*** Opening Exercise data ***

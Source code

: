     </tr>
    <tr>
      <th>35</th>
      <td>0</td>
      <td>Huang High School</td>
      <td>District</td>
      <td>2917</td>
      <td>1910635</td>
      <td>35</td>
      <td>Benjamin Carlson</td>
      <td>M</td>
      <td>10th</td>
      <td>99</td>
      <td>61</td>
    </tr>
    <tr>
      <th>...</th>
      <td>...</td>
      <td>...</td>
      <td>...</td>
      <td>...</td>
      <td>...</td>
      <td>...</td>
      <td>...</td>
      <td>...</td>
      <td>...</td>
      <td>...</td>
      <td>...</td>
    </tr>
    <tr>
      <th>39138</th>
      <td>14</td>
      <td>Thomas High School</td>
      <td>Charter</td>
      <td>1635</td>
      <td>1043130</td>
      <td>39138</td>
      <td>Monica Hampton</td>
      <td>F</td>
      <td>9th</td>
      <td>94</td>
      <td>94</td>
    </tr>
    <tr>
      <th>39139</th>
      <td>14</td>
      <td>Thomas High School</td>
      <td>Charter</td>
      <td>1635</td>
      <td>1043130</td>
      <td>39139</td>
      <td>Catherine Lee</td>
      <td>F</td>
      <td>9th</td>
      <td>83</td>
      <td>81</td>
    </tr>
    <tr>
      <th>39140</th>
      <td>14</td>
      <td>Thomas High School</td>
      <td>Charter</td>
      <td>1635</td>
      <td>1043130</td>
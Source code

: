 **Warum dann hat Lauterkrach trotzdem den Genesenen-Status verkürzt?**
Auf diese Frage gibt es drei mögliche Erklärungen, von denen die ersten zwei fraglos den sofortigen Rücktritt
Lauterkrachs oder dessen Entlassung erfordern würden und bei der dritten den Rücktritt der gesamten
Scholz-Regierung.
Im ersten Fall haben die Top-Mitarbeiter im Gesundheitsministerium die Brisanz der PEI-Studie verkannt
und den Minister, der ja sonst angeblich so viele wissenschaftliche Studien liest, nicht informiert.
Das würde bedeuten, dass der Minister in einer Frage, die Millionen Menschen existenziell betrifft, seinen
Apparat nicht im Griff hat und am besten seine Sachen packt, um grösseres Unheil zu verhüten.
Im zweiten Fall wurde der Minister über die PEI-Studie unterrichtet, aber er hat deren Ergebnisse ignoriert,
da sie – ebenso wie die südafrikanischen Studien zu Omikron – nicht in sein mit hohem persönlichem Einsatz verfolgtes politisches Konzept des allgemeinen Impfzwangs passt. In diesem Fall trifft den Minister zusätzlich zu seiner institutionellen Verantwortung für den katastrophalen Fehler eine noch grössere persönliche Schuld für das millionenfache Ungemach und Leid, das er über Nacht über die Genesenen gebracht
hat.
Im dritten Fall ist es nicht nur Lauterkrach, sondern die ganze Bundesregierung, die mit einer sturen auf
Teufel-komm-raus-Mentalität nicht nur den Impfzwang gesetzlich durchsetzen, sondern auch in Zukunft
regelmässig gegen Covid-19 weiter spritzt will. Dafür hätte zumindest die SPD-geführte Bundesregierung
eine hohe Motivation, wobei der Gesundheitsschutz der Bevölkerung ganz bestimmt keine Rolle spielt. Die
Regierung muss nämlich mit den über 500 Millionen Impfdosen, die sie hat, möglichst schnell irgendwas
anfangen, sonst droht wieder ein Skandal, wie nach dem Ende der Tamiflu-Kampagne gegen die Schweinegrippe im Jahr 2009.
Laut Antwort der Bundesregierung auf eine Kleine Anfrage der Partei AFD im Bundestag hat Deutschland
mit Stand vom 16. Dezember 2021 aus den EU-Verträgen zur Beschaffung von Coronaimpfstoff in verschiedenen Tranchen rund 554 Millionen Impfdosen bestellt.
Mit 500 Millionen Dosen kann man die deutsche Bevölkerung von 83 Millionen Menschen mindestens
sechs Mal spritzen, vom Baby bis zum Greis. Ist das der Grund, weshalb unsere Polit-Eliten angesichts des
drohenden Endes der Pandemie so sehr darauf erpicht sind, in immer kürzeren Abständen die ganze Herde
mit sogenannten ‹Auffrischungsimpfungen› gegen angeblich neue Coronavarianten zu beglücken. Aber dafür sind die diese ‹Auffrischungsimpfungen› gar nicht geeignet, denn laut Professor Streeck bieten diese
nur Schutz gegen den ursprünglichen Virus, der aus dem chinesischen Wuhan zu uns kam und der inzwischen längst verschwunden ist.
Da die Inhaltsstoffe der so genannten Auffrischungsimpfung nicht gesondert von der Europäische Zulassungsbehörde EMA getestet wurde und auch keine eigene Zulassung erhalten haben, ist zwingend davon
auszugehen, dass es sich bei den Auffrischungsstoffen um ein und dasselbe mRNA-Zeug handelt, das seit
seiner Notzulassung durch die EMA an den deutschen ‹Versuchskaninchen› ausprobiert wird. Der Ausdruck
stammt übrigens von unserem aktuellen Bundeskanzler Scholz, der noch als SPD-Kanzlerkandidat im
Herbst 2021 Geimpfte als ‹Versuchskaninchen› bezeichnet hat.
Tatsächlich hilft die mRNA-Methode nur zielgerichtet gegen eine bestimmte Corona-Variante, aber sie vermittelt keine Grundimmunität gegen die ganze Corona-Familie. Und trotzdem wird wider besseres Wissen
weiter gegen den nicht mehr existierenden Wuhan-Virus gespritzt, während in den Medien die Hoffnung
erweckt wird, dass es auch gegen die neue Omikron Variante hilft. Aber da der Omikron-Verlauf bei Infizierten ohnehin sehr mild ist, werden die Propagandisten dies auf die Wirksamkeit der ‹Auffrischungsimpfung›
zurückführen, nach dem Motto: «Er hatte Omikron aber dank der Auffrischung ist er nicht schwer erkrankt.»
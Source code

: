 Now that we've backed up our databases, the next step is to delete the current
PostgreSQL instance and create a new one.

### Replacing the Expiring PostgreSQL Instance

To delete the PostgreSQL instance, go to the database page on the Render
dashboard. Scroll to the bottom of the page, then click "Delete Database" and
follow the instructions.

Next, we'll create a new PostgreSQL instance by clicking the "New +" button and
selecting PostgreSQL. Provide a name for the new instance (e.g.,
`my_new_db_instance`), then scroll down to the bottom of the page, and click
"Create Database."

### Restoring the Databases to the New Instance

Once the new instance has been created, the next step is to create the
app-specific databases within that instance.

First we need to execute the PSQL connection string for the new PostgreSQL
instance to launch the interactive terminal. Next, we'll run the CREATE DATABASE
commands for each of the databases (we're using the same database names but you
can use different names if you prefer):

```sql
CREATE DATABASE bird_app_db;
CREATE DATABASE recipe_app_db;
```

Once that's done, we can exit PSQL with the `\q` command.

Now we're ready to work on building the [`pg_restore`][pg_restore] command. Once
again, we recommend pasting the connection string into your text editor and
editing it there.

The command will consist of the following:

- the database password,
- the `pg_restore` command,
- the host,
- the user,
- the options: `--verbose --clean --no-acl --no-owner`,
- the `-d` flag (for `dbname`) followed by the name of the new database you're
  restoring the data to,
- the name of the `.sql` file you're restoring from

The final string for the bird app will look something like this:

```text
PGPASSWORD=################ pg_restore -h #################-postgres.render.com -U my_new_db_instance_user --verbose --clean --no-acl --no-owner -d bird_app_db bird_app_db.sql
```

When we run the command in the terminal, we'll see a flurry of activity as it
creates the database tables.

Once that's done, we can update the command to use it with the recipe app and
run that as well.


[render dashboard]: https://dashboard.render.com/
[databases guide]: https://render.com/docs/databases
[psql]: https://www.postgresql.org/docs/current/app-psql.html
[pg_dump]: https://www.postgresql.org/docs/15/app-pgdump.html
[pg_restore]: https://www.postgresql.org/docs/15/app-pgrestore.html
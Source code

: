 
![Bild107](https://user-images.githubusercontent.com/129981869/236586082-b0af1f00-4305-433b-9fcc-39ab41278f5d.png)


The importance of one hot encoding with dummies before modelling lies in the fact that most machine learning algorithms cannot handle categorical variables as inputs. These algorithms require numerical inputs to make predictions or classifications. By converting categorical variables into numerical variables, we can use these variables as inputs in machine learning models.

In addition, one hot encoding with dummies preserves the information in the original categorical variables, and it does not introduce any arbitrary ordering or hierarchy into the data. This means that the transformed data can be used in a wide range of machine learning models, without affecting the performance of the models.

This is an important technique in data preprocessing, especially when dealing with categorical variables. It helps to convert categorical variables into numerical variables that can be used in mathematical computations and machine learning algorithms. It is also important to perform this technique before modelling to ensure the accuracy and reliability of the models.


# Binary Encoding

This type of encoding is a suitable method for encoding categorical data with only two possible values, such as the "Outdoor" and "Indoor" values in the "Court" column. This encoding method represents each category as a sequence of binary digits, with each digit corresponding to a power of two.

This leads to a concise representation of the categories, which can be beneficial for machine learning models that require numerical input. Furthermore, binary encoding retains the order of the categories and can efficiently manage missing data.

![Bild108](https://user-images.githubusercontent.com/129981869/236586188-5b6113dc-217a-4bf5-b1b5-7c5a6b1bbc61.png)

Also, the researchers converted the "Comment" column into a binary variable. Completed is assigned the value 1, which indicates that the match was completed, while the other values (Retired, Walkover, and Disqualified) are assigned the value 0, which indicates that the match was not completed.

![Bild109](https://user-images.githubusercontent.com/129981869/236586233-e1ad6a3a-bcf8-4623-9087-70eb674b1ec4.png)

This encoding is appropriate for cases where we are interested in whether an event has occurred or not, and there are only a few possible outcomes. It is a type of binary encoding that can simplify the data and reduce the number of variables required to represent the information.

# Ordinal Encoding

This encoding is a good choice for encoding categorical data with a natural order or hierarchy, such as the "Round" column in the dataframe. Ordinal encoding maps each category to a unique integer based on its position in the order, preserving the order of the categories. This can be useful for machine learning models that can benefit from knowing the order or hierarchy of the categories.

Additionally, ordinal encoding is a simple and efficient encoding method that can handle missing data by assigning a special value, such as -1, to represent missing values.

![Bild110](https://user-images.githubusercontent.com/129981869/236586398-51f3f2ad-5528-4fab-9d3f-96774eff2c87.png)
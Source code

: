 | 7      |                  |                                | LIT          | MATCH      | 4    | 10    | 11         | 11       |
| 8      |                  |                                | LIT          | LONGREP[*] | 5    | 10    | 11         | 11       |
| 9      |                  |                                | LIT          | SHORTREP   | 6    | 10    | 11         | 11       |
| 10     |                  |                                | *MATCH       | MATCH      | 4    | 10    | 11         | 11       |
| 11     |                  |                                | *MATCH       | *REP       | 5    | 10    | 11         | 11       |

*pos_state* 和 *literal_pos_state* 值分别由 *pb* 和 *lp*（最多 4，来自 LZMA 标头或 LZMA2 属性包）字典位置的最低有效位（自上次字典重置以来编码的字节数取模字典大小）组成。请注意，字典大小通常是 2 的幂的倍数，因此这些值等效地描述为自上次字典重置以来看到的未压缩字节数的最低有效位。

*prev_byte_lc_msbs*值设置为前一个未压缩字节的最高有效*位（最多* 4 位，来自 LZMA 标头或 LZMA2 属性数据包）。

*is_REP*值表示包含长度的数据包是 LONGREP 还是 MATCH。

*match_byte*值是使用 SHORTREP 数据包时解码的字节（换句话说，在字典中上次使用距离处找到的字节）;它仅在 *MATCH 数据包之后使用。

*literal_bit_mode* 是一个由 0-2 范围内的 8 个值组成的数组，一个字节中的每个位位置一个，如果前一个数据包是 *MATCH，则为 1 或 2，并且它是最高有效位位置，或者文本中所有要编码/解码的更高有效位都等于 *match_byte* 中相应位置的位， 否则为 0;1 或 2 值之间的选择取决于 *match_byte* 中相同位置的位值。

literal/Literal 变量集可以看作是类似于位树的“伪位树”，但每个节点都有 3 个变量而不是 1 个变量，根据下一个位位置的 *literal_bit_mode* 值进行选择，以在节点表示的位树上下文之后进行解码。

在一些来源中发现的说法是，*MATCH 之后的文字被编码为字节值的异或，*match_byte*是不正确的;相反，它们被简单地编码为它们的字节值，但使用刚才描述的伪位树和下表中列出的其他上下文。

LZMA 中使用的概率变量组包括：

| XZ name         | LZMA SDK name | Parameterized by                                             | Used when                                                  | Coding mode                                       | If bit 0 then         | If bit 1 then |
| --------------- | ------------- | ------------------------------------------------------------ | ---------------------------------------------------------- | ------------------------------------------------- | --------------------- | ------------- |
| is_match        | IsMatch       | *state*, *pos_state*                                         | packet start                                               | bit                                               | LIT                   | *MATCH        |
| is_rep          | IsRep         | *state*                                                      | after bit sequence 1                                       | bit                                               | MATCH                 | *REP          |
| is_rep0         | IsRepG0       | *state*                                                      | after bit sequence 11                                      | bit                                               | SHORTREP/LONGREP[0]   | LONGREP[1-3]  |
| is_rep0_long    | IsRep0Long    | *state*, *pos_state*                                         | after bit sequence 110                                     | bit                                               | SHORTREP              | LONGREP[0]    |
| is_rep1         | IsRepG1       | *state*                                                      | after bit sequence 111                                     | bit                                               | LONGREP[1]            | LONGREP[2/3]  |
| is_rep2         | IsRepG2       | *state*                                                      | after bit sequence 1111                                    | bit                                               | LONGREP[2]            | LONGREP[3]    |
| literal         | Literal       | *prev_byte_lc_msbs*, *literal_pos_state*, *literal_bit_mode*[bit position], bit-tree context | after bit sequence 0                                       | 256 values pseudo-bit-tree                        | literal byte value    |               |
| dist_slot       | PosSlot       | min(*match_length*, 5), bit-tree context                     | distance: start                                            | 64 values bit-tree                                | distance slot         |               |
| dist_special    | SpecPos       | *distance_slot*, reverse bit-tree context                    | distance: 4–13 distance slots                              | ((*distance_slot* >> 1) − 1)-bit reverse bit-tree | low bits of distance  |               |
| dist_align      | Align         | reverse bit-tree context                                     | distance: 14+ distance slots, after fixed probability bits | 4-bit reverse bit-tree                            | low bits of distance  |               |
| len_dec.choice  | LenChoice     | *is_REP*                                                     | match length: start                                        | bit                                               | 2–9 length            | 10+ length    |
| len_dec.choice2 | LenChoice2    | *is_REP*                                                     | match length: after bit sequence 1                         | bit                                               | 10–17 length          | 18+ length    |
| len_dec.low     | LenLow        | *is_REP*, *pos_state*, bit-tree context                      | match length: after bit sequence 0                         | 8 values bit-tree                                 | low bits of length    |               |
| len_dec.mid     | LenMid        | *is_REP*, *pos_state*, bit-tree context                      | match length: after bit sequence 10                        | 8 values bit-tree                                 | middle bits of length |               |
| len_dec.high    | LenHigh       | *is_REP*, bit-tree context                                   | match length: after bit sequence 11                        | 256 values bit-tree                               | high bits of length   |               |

*** Closing Exercise data ***

Your objective -
Your task is to retype the entries verbatim, starting with the line that holds "This type of" and stopping after the line that holds "# Ordinal Encoding".

Solved exercise -
This type of encoding is a suitable method for encoding categorical data with only two possible values, such as the "Outdoor" and "Indoor" values in the "Court" column. This encoding method represents each category as a sequence of binary digits, with each digit corresponding to a power of two.

This leads to a concise representation of the categories, which can be beneficial for machine learning models that require numerical input. Furthermore, binary encoding retains the order of the categories and can efficiently manage missing data.

![Bild108](https://user-images.githubusercontent.com/129981869/236586188-5b6113dc-217a-4bf5-b1b5-7c5a6b1bbc61.png)

Also, the researchers converted the "Comment" column into a binary variable. Completed is assigned the value 1, which indicates that the match was completed, while the other values (Retired, Walkover, and Disqualified) are assigned the value 0, which indicates that the match was not completed.

![Bild109](https://user-images.githubusercontent.com/129981869/236586233-e1ad6a3a-bcf8-4623-9087-70eb674b1ec4.png)

This encoding is appropriate for cases where we are interested in whether an event has occurred or not, and there are only a few possible outcomes. It is a type of binary encoding that can simplify the data and reduce the number of variables required to represent the information.

# Ordinal Encoding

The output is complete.